Dear Friends of the Fraternity,

“What are you giving up for Lent?” Every faithful Catholic has probably heard this question, and has been able to provide a good answer. The mortifications we choose—during Lent or Advent, or any time we hope to make our prayers more pleasing to God—are called active mortifications. Numerous scriptural passages assure us that active mortifications have great merit.

But how willingly do we accept passive mortifications—the sufferings that God chooses for us? Our Lord gave us the perfect example when He prayed in the garden of Gethsemane. He asked that the chalice might pass from Him, but He also resigned Himself to doing God’s will. God, of course, willed that His Son would die for our sins, and so it happened.
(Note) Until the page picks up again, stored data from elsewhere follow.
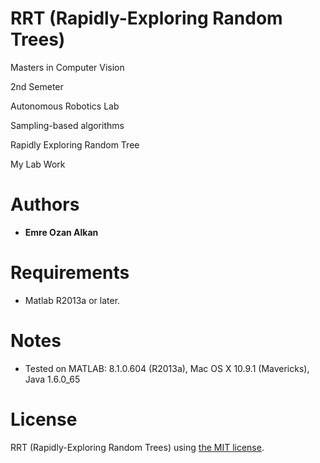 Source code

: RRT (Rapidly-Exploring Random Trees)
=====
Masters in Computer Vision

2nd Semeter

Autonomous Robotics Lab

Sampling-based algorithms

Rapidly Exploring Random Tree

My Lab Work

Authors
=======
- **Emre Ozan Alkan**

Requirements
============
- Matlab R2013a or later.

Notes
============
- Tested on MATLAB: 8.1.0.604 (R2013a), Mac OS X 10.9.1 (Mavericks), Java 1.6.0_65

License
============
RRT (Rapidly-Exploring Random Trees) using [the MIT license](LICENSE).
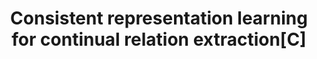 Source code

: ---
badge: "ACL2022"
image: "_pages/includes/imgs/crl.png"
title: "Consistent representation learning for continual relation extraction[C]"
link: "https://arxiv.org/abs/2203.02721"
authors: "<*Kang Zhao*>, Hua Xu, Jiangong Yang, Kai Gao"
year: 2022
links:
  - name: "Arxiv"
    url: "https://arxiv.org/pdf/2203.02721"
  - name: "GitHub"
    url: "https://github.com/thuiar/CRL"
--- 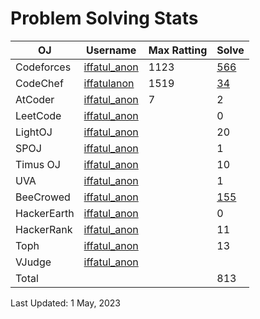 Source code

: # Problem Solving Stats

| OJ | Username | Max Ratting | Solve |
| -- | -------- | ----------- | ----- |
| Codeforces | [iffatul_anon](https://codeforces.com/profile/iffatul_anon)| 1123 | [566](https://github.com/iffatul-anon/CodeForces) |
| CodeChef | [iffatulanon](https://www.codechef.com/users/iffatulanon) | 1519 | [34](https://github.com/iffatul-anon/CodeChef) |
| AtCoder | [iffatul_anon](https://atcoder.jp/users/iffatul_anon) | 7 | 2 |
| LeetCode | [iffatul_anon]() |  | 0 |
| LightOJ | [iffatul_anon](https://lightoj.com/user/iffatul_anon) |  | 20 |
| SPOJ | [iffatul_anon](https://www.spoj.com/myaccount/) |  | 1 |  
| Timus OJ | [iffatul_anon](https://acm.timus.ru/author.aspx?id=341829) |  | 10 |
| UVA | [iffatul_anon](https://onlinejudge.org/index.php?option=com_comprofiler&Itemid=3) |  | 1 |
| BeeCrowed | [iffatul_anon](https://www.beecrowd.com.br/judge/en/profile/639169) |  | [155](https://github.com/iffatul-anon/BeeCrowd) | 
| HackerEarth | [iffatul_anon]() |  | 0 |
| HackerRank | [iffatul_anon](https://www.hackerrank.com/iffatul_anon?hr_r=1) |  | 11 |
| Toph | [iffatul_anon](https://toph.co/u/iffatul_anon) |  | 13 |
| VJudge | [iffatul_anon](https://vjudge.net/user/iffatul_anon) |  |  |
| Total |  |  | 813 |

Last Updated: 1 May, 2023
Click the image to download the card

Many of us overlook the need to accept passive mortifications. We must remember that they are, in fact, even more meritorious than active mortifications because they involve surrendering our own imperfect will to God’s holy will. When we maintain good cheer throughout life’s many inconveniences and annoyances, we show our total submission to God the Father—just as God the Son did in the garden. We also better dispose ourselves to experience Christ’s glorious Resurrection on Easter Sunday.

As always, we will celebrate Our Lord’s Resurrection on Easter morning with a Solemn High Mass at Our Lady of Guadalupe Seminary. We want to remember the intentions of our many benefactors who make our work possible, so please send in your intentions by filling out the online form today!

We would also be very grateful for any contribution you might be able to include. As you know, our seminarians can only pursue their vocations through your generosity in supporting the costs of running our seminary.

To thank you for your support, I’ve included a prayer card above with the traditional Marian prayer for the Easter season, the Regina Caeli, which you can download by clicking the image. Although this beautiful prayer can be said multiple times throughout the day, traditionally, it is prayed at 6 am, 12 pm and 6 pm in the place of the Angelus during the Easter and Pentecost season. As you use it, please continue to remember our priests and seminarians in your prayers. Know that we pray for you and your family daily. May the joys of Christ’s Resurrection fill you and all your loved ones this Easter season!